Del resto, la commedia di Eduardo De Filippo è del 1924, scritta a soli 22 anni su commissione di Vincenzo Scarpetta, e facente parte della raccolta “Cantata dei giorni pari” ovvero gli scritti sui temi “fortunati” dal 1920 al 1942, che per Edoardo erano proprio i giorni pari. Tale fu l’incipit della sua ricca saga di personaggi del controverso e dell’ecletticità come il nome conferito alla scalcagnata compagnia teatrale protagonista della storia, mentre Bice alias Fiorenza Calogero è l’elemento catalizzatore dell’equivoco, nello stesso tempo donna traditrice e tradita, che deve più di altri parare lo scandalo e nello stesso tempo mantenere la sua immagine all’interno della società.

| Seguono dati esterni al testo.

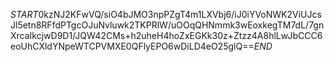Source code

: $START$0kzNJ2KFwVQ/siO4bJMO3npPZgT4m1LXVbj6/iJ0iYVoNWK2ViUJcsJl5etn8RFfdPTgcOJuNvluwk2TKPRlW/uOOqQHNmmk3wEoxkegTM7dL/7gnXrcaIkcjwD9D1/JQW42CMs+h2uheH4hoZxEGKk30z+Ztzz4A8hlLwJbCCC6eoUhCXldYNpeWTCPVMXE0QFlyEPO6wDiLD4eO25glQ==$END$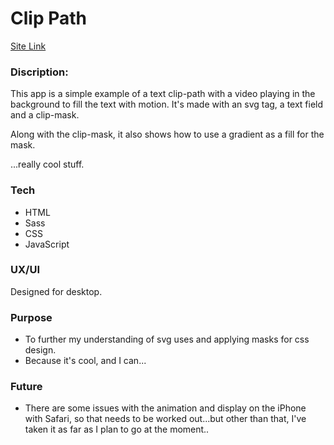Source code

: # Clip Path 
[Site Link](https://zacseewald.github.io/svgSass-animation/)

### Discription:
This app is a simple example of a text clip-path with a video playing in the background to fill the text with motion.  It's made with an svg tag, a text field and a clip-mask.

Along with the clip-mask, it also shows how to use a gradient as a fill for the mask.

...really cool stuff.

### Tech
- HTML
- Sass
- CSS
- JavaScript

### UX/UI
Designed for desktop.

### Purpose
- To further my understanding of svg uses and applying masks for css design.
- Because it's cool, and I can...

### Future
- There are some issues with the animation and display on the iPhone with Safari, so that needs to be worked out...but other than that, I've taken it as far as I plan to go at the moment.. 


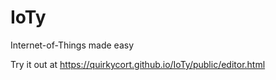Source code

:IoTy
===
Internet-of-Things made easy

Try it out at https://quirkycort.github.io/IoTy/public/editor.html
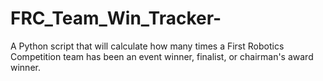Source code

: FRC_Team_Win_Tracker-
=====================

A Python script that will calculate how many times a First Robotics Competition team has been an event winner, finalist, or chairman's award winner.
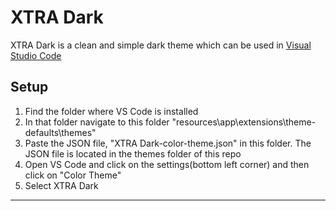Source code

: # XTRA Dark

XTRA Dark is a clean and simple dark theme which can be used in <a href="https//code.visualstudio.com">Visual Studio Code</a>

## Setup

1. Find the folder where VS Code is installed
2. In that folder navigate to this folder "resources\app\extensions\theme-defaults\themes"
3. Paste the JSON file, "XTRA Dark-color-theme.json" in this folder. The JSON file is located in the themes folder of this repo
4. Open VS Code and click on the settings(bottom left corner) and then click on "Color Theme"
5. Select XTRA Dark

***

Fiorenza ha interpretato il personaggio fondamentale del primo novecento, che è nello stesso tempo discusso e centrale, un ruolo di grande abilità perché non deve assumere il tenebroso aspetto dell’introspettivo viaggio eduardiano delle sue opere successive e forse di maggior successo, ma deve riprendere e interpretare il filone più antico che gli compete, ovvero rappresentare personaggi che mitigano farsa, assurdo e commedia attraverso una vivacità antica resa nella medesima azione con creatività e ironia.
Non a caso la sonnolente piazza milanese ha assaggiato il lavoro del regista Armando Pugliese con il protagonista Francesco Paolantoni, per riscoprire proprio una verve antica che si è persa nell’iniquo panorama contemporaneo del teatro comico dei palcoscenici settentrionali, che non lasciano impronta adeguata, sul palato dell’osservatore più acuto.

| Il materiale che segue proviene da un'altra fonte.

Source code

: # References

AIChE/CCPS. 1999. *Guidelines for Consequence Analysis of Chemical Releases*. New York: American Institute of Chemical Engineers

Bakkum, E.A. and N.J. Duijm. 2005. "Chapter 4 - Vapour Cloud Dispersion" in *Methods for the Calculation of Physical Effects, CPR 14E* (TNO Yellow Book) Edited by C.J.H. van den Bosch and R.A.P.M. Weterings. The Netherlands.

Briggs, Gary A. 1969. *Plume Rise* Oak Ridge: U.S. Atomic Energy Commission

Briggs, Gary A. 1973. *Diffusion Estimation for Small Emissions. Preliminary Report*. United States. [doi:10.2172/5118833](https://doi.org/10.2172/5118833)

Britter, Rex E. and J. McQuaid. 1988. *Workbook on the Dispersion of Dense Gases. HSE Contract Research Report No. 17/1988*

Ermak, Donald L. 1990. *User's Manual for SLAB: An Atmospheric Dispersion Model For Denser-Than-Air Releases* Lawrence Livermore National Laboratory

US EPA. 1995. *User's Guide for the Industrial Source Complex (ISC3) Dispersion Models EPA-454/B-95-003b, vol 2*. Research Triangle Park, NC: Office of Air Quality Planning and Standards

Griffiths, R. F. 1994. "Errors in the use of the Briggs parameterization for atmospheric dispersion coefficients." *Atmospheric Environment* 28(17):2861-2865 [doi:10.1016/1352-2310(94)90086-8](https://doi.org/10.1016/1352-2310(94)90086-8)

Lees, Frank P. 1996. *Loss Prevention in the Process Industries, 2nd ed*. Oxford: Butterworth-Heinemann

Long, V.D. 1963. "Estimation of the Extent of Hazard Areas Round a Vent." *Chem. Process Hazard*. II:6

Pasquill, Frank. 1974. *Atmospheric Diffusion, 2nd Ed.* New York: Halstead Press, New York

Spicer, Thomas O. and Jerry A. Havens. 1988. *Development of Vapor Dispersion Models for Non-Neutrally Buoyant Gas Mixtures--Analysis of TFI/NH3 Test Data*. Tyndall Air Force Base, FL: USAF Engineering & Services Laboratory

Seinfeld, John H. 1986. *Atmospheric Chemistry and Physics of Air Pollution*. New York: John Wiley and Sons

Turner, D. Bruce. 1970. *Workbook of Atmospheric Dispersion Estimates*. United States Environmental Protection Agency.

In tale contesto, alcuni ruoli come quello di Fiorenza Calogero, sono fondamentali perché devono raccordare, con stretto riferimento al periodo di rappresentazione di “Uomo e Galantuomo”, la generale tendenza di visualizzare sul palcoscenico il primo distacco tra il teatro di rivista considerato all’epoca di secondo ordine, con l’introduzione della migliore interpretazione del teatro di commedia, che ha delineato successivamente nella prospettiva futura del ventaglio della vivida napoletanità, i personaggi femminili immortalati nel volgo. Se la farsa è la base di partenza del teatro napoletano, i ruoli gentili e smaliziati come quelli di Fiorenza sono infatti quelli intorno ai quali girerà la giostra degli equivoci: così i teatranti nello spettacolo interpretano se stessi, rendendo farsa ciò che è dramma e trasformando la loro rappresentazione di “Malanova” di Libero Bovio, in un episodio di avanspettacolo.
Fiorenza Calogero in poliedricità e talento, può far da maestra, e la dinamicità con al quale ella in poco tempo riesce a mediare compiti di successo come l’interpretazione del “Canto delle lavandaie del Vomero” nel film Passioen di John Turturro, i canti di Natale internazionali del “World Wide Christmas” in teatro, l’accompagnamento di Guido Lembo alla taverna dell’ “Anima e Core”, “Uomo e Galantuomo” da Milano a Napoli, insieme ad altri progetti futuri, dimostrano come la passione sia il primo propellente affinchè una carriera sia fortunata e ripagante.